* Stored data entries
>>>
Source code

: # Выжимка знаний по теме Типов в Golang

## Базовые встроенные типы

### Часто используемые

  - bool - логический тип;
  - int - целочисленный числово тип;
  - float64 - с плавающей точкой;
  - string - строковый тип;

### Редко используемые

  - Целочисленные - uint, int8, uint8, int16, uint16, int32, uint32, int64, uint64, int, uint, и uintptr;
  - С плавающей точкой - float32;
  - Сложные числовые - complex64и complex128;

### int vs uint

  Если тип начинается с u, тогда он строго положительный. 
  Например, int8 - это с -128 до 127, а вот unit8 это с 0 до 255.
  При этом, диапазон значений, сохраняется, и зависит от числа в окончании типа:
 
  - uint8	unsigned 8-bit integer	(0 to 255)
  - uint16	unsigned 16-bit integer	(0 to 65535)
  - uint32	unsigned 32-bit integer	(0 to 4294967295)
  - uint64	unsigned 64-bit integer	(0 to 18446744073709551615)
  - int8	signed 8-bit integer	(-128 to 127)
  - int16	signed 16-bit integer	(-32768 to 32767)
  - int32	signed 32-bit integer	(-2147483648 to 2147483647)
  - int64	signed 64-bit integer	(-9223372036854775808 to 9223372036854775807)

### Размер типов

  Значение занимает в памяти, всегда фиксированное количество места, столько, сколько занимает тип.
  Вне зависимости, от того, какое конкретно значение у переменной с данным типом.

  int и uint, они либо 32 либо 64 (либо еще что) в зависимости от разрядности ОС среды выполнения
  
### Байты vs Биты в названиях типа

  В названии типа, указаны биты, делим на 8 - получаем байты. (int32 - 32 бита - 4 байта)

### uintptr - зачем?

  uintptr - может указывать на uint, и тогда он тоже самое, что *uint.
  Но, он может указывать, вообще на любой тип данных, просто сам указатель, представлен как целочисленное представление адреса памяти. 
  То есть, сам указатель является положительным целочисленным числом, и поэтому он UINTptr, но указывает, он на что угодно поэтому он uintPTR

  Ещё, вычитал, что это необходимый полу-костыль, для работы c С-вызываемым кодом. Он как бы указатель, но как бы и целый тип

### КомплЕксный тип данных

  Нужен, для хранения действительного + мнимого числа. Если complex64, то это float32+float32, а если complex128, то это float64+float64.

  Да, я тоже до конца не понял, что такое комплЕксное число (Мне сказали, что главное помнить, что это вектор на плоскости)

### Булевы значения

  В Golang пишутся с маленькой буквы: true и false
<<<
* Goal of the exercise
For every line above that has "используемые" in it, copy the line.

* Output of the task
### Часто используемые
### Редко используемые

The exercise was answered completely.